The expected response is the full set of records, unchanged.

### Information provided ###

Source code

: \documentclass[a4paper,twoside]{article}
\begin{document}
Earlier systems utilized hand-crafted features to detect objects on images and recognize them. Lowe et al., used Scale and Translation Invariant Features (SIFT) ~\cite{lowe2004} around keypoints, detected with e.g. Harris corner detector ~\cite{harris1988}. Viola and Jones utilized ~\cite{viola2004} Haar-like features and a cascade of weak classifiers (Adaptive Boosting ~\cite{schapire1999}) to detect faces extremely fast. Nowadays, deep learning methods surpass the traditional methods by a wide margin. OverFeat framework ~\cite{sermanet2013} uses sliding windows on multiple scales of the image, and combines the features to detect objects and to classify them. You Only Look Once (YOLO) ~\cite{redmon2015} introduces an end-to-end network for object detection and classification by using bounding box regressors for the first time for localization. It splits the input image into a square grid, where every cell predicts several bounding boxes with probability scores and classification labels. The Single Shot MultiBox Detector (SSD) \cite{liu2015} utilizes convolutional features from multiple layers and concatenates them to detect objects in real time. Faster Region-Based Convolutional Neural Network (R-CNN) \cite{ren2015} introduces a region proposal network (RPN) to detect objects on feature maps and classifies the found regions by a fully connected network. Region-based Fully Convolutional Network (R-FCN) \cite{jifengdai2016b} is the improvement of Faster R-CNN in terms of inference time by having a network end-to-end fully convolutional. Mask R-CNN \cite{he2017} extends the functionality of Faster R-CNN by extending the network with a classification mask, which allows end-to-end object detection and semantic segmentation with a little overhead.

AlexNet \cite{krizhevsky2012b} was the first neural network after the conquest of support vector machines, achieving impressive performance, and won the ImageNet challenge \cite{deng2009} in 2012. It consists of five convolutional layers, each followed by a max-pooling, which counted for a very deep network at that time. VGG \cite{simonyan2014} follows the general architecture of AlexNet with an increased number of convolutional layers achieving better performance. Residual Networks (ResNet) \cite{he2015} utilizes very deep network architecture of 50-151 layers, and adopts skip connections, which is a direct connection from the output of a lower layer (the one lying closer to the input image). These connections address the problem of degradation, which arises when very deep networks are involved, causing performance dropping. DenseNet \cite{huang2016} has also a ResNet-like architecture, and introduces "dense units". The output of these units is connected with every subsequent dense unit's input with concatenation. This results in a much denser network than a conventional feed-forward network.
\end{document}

###

#### Exercise answer
Source code

: \documentclass[a4paper,twoside]{article}
\begin{document}
Earlier systems utilized hand-crafted features to detect objects on images and recognize them. Lowe et al., used Scale and Translation Invariant Features (SIFT) ~\cite{lowe2004} around keypoints, detected with e.g. Harris corner detector ~\cite{harris1988}. Viola and Jones utilized ~\cite{viola2004} Haar-like features and a cascade of weak classifiers (Adaptive Boosting ~\cite{schapire1999}) to detect faces extremely fast. Nowadays, deep learning methods surpass the traditional methods by a wide margin. OverFeat framework ~\cite{sermanet2013} uses sliding windows on multiple scales of the image, and combines the features to detect objects and to classify them. You Only Look Once (YOLO) ~\cite{redmon2015} introduces an end-to-end network for object detection and classification by using bounding box regressors for the first time for localization. It splits the input image into a square grid, where every cell predicts several bounding boxes with probability scores and classification labels. The Single Shot MultiBox Detector (SSD) \cite{liu2015} utilizes convolutional features from multiple layers and concatenates them to detect objects in real time. Faster Region-Based Convolutional Neural Network (R-CNN) \cite{ren2015} introduces a region proposal network (RPN) to detect objects on feature maps and classifies the found regions by a fully connected network. Region-based Fully Convolutional Network (R-FCN) \cite{jifengdai2016b} is the improvement of Faster R-CNN in terms of inference time by having a network end-to-end fully convolutional. Mask R-CNN \cite{he2017} extends the functionality of Faster R-CNN by extending the network with a classification mask, which allows end-to-end object detection and semantic segmentation with a little overhead.

AlexNet \cite{krizhevsky2012b} was the first neural network after the conquest of support vector machines, achieving impressive performance, and won the ImageNet challenge \cite{deng2009} in 2012. It consists of five convolutional layers, each followed by a max-pooling, which counted for a very deep network at that time. VGG \cite{simonyan2014} follows the general architecture of AlexNet with an increased number of convolutional layers achieving better performance. Residual Networks (ResNet) \cite{he2015} utilizes very deep network architecture of 50-151 layers, and adopts skip connections, which is a direct connection from the output of a lower layer (the one lying closer to the input image). These connections address the problem of degradation, which arises when very deep networks are involved, causing performance dropping. DenseNet \cite{huang2016} has also a ResNet-like architecture, and introduces "dense units". The output of these units is connected with every subsequent dense unit's input with concatenation. This results in a much denser network than a conventional feed-forward network.
\end{document}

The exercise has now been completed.